**PROVIDED DATA:**
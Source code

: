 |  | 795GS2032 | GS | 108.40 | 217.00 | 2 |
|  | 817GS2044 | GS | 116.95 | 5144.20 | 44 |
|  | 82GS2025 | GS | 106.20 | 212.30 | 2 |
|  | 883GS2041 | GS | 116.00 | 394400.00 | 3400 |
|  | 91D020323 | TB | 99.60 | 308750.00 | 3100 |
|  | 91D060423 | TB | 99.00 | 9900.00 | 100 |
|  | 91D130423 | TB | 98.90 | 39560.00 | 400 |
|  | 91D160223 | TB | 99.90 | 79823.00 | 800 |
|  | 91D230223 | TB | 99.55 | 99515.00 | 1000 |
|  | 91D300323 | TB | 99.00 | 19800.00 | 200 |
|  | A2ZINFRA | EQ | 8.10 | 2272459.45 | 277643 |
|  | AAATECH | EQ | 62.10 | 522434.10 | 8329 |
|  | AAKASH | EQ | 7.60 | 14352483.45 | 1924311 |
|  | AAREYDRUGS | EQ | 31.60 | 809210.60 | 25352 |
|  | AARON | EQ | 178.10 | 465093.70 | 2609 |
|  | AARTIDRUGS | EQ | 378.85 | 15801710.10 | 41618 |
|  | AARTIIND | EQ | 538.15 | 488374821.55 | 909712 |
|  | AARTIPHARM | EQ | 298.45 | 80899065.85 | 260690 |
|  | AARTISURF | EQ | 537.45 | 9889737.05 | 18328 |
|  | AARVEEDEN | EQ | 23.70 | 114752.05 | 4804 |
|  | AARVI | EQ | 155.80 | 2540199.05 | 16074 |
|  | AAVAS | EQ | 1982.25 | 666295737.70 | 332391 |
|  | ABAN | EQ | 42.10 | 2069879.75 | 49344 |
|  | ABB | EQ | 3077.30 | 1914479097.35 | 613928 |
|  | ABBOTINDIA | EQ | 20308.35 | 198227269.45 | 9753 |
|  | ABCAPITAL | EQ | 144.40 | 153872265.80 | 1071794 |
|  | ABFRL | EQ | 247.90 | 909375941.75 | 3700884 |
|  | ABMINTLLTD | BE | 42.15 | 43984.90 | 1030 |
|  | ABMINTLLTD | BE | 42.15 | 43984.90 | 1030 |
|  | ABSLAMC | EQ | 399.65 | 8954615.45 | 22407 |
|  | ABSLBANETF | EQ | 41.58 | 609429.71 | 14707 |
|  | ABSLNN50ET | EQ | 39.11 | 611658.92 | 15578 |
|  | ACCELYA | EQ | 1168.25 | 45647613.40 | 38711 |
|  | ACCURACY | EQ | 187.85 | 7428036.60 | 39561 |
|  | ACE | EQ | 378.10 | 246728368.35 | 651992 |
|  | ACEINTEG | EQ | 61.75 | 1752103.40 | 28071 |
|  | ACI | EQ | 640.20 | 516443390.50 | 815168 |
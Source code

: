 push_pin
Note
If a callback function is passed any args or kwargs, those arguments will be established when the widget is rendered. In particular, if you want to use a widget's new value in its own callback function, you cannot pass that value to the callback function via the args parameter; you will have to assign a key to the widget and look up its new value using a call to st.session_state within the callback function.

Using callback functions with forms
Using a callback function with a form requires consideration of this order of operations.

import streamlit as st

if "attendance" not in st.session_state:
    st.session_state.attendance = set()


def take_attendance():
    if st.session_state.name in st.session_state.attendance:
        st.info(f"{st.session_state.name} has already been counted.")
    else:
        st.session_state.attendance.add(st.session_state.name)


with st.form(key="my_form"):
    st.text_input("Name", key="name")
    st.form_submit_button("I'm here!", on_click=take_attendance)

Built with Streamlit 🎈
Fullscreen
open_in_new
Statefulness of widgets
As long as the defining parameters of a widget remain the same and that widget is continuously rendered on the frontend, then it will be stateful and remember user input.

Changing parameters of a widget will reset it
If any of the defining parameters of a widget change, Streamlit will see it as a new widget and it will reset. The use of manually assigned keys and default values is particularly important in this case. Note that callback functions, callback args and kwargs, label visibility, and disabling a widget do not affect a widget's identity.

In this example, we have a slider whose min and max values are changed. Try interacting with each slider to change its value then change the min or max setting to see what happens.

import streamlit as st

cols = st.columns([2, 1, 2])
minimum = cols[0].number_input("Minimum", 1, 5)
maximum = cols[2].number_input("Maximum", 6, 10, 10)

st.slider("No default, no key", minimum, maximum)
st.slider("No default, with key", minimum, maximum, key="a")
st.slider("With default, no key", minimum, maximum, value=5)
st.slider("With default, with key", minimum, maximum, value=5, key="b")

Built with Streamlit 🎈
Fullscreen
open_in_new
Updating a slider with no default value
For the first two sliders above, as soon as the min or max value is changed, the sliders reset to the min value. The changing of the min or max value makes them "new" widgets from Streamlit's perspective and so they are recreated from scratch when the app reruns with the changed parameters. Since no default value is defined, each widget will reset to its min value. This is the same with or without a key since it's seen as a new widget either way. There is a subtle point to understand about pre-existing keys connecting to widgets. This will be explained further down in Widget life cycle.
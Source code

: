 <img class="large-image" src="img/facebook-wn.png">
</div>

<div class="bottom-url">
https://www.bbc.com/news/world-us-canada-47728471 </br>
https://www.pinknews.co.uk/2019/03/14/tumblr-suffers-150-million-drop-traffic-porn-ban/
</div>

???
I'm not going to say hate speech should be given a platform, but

**EXERCISE BRIEF:**
When you answer, output each line of the data exactly as given, from its first line up to and including the one with "611658.92 | 15578 |".

**TASK RESULT:**
Source code

: |  | 795GS2032 | GS | 108.40 | 217.00 | 2 |
|  | 817GS2044 | GS | 116.95 | 5144.20 | 44 |
|  | 82GS2025 | GS | 106.20 | 212.30 | 2 |
|  | 883GS2041 | GS | 116.00 | 394400.00 | 3400 |
|  | 91D020323 | TB | 99.60 | 308750.00 | 3100 |
|  | 91D060423 | TB | 99.00 | 9900.00 | 100 |
|  | 91D130423 | TB | 98.90 | 39560.00 | 400 |
|  | 91D160223 | TB | 99.90 | 79823.00 | 800 |
|  | 91D230223 | TB | 99.55 | 99515.00 | 1000 |
|  | 91D300323 | TB | 99.00 | 19800.00 | 200 |
|  | A2ZINFRA | EQ | 8.10 | 2272459.45 | 277643 |
|  | AAATECH | EQ | 62.10 | 522434.10 | 8329 |
|  | AAKASH | EQ | 7.60 | 14352483.45 | 1924311 |
|  | AAREYDRUGS | EQ | 31.60 | 809210.60 | 25352 |
|  | AARON | EQ | 178.10 | 465093.70 | 2609 |
|  | AARTIDRUGS | EQ | 378.85 | 15801710.10 | 41618 |
|  | AARTIIND | EQ | 538.15 | 488374821.55 | 909712 |
|  | AARTIPHARM | EQ | 298.45 | 80899065.85 | 260690 |
|  | AARTISURF | EQ | 537.45 | 9889737.05 | 18328 |
|  | AARVEEDEN | EQ | 23.70 | 114752.05 | 4804 |
|  | AARVI | EQ | 155.80 | 2540199.05 | 16074 |
|  | AAVAS | EQ | 1982.25 | 666295737.70 | 332391 |
|  | ABAN | EQ | 42.10 | 2069879.75 | 49344 |
|  | ABB | EQ | 3077.30 | 1914479097.35 | 613928 |
|  | ABBOTINDIA | EQ | 20308.35 | 198227269.45 | 9753 |
|  | ABCAPITAL | EQ | 144.40 | 153872265.80 | 1071794 |
|  | ABFRL | EQ | 247.90 | 909375941.75 | 3700884 |
|  | ABMINTLLTD | BE | 42.15 | 43984.90 | 1030 |
|  | ABMINTLLTD | BE | 42.15 | 43984.90 | 1030 |
|  | ABSLAMC | EQ | 399.65 | 8954615.45 | 22407 |
|  | ABSLBANETF | EQ | 41.58 | 609429.71 | 14707 |
|  | ABSLNN50ET | EQ | 39.11 | 611658.92 | 15578 |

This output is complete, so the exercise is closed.